首相官邸で開かれた少子化対策の財源を話し合う「こども未来戦略会議」=22日

 少子化対策の財源確保に向けた社会保険料への上乗せ案を巡っては、すでに労使双方から「賃上げの機運に水を差す」と反発が起きている。現役世代や企業の負担が増えるためだ。今後、高齢者や単身者らからも不満が出る可能性がある。政府は「社会全体で支え合う必要がある」と強調し、理解を求めている。

 「社会保険料の負担増は現役世代の可処分所得を直撃し、個人消費の増加に待ったをかけるものだ」。4月27日、政府の「こども未来戦略会議」で経団連の十倉雅和会長は、議長の岸田文雄首相らに異論をぶつけた。
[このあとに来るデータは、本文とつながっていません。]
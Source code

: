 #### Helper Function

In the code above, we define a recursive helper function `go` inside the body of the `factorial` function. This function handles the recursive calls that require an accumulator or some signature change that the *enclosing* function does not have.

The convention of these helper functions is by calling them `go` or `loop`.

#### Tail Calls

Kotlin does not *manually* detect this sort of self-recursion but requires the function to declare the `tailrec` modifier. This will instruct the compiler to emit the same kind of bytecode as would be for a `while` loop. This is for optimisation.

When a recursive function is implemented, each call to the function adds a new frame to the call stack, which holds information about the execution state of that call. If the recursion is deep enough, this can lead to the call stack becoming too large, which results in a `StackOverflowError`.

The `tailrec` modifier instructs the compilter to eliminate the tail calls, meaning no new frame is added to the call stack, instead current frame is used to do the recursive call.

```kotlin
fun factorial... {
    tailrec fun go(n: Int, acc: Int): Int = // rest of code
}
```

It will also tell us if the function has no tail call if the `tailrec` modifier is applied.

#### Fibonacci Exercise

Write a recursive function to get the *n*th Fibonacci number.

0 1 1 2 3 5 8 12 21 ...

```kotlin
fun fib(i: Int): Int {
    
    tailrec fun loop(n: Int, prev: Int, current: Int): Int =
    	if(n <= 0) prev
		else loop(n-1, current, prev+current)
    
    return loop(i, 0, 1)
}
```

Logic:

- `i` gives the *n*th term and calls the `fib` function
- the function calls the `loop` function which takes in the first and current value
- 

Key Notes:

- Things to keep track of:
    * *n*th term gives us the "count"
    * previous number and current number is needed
日本商工会議所の小林健会頭も、中小企業が大きな負担を強いられることになると訴えた。

 企業は現在、児童手当や保育所運営などのための資金を出している。保険料増により、さらに負担が拡大する事態を嫌う事情がありそうだ。

 連合の芳野友子会長は5月22日の未来戦略会議に意見書を提出。賃上げが広がった春闘に触れ「この流れを次年度以降の取り組みにつなげていく必要があり、賃上げに水を差すことがあってはならない」と強調した。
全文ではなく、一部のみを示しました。